Jablonki History: Celebrating Polish-American Heritage with Apple Trees In NYC

by Susan Pazera

Poland, often referred to as the “Orchard of Europe,” has a deep-rooted love affair with apples. The country’s apple trees flourish, blanketing themselves in snow-white flowers, heralding the beginning of a cherished tradition – Jablonki , the celebration of apples. The Jablonki festival commences with the blossoming of the trees and concludes when the time arrives to harvest their sweet fruit. It’s a celebration of not just nature’s bounty but also of Poland’s rich heritage.

Poland’s Apple Legacy

In the heart of Europe, apple trees grow almost everywhere in Poland. These trees are not just a beautiful part of the Polish landscape, they are also embedded in the very essence of the nation. There are humorous claims that apple juice flows through the veins of Poles. While this might be an exaggeration, apples are undoubtedly synonymous with beauty, taste, adventure, and even magical rituals for the people of Poland.

Poland boasts one of the world’s largest apple production sectors, with Polish orchards covering approximately 30% of the orchard area across the entire European Union. Remarkably, this is achieved even though Poland occupies only 7% of the EU’s total land area. Apples are the pride of Polish horticulture, with annual production reaching an impressive three million tons.

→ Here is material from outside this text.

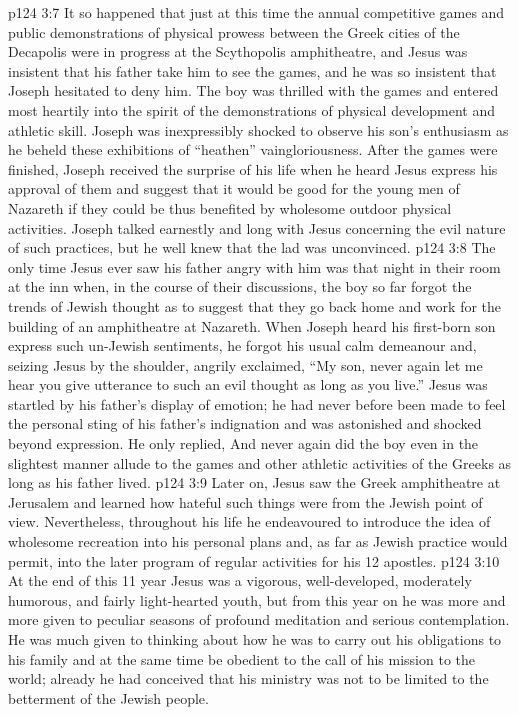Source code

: \vs p124 3:7 It so happened that just at this time the annual competitive games and public demonstrations of physical prowess between the Greek cities of the Decapolis were in progress at the Scythopolis amphitheatre, and Jesus was insistent that his father take him to see the games, and he was so insistent that Joseph hesitated to deny him. The boy was thrilled with the games and entered most heartily into the spirit of the demonstrations of physical development and athletic skill. Joseph was inexpressibly shocked to observe his son’s enthusiasm as he beheld these exhibitions of “heathen” vaingloriousness. After the games were finished, Joseph received the surprise of his life when he heard Jesus express his approval of them and suggest that it would be good for the young men of Nazareth if they could be thus benefited by wholesome outdoor physical activities. Joseph talked earnestly and long with Jesus concerning the evil nature of such practices, but he well knew that the lad was unconvinced.
\vs p124 3:8 The only time Jesus ever saw his father angry with him was that night in their room at the inn when, in the course of their discussions, the boy so far forgot the trends of Jewish thought as to suggest that they go back home and work for the building of an amphitheatre at Nazareth. When Joseph heard his first\hyp{}born son express such un\hyp{}Jewish sentiments, he forgot his usual calm demeanour and, seizing Jesus by the shoulder, angrily exclaimed, “My son, never again let me hear you give utterance to such an evil thought as long as you live.” Jesus was startled by his father’s display of emotion; he had never before been made to feel the personal sting of his father’s indignation and was astonished and shocked beyond expression. He only replied,  And never again did the boy even in the slightest manner allude to the games and other athletic activities of the Greeks as long as his father lived.
\vs p124 3:9 Later on, Jesus saw the Greek amphitheatre at Jerusalem and learned how hateful such things were from the Jewish point of view. Nevertheless, throughout his life he endeavoured to introduce the idea of wholesome recreation into his personal plans and, as far as Jewish practice would permit, into the later program of regular activities for his 12 apostles.
\vs p124 3:10 At the end of this 11 year Jesus was a vigorous, well\hyp{}developed, moderately humorous, and fairly light\hyp{}hearted youth, but from this year on he was more and more given to peculiar seasons of profound meditation and serious contemplation. He was much given to thinking about how he was to carry out his obligations to his family and at the same time be obedient to the call of his mission to the world; already he had conceived that his ministry was not to be limited to the betterment of the Jewish people.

Photo courtesy of State of Poland Foundation

A Symbol of Friendship: Planting Apple Trees in New York City

I had the opportunity to attend A Jablonki Celebration, a unique event hosted by the State of Poland Foundation that commemorated the deep ties between Poland and the United States – the planting of 340 flowering apple trees across New York City. This endeavor is a tribute to the shared heritage and enduring Polish-American friendship that has thrived for centuries.

The histories of Poland and the United States are intertwined in profound ways. Many Poles have played pivotal roles in shaping American history and culture, leaving an indelible mark on the nation. Conversely, numerous Americans have developed a special love for Poland, standing in its defense on both military and political fronts.

Jablonki Celebration Honorees:

Albert Sabin, 1906 – 1993
Antoni Chroscielewski, 1924 – 2021
Jan Kiepura, 1902 – 1966
Julien Bryan, 1899 – 1974
Kazimierz Funk, 1884 – 1967
Kazimierz Pulaski, 1745 – 1779
Kosciuszko Squadron, 1919 – 1920
Merian C. Cooper, 1893 – 1973
Michael H. Ollis, 1988 – 2013
Miroslaw Dominczyk, 1953 – 2023
President Ronald Reagan, 1911 – 2004
Richard Pipes, 1923 – 2018
Rudolf Modrzejewski, 1861 – 1940
Ryszard Kossobudzki, 1926 – 2012
Tadeusz Kosciuszko, 1746 – 1817
Wtodzimierz Krzyianowski, 1824 – 1887

The project to plant these apple trees in the heart of New York City was made possible by the collaborative efforts of the State of Poland Foundation, the Consulate General of the Republic of Poland, and the Tree Time Foundation. These organizations worked tirelessly to make this initiative a reality, symbolizing the historical and cultural ties that bind these two nations together.

Photo courtesy of State of Poland Foundation

Photo courtesy of State of Poland Foundation

Photo courtesy of State of Poland Foundation

Attendees of the event celebrated the planting of these apple trees in “The Big Apple”, New York City,  and reflected on the rich history and deep connections that Poland and the United States share. These apple trees serve not only as a symbol of our enduring friendship but also as a reminder of the beauty and bounty that nature provides. May they continue to bloom and bear fruit, just as Poland and the United States continue to flourish and grow together.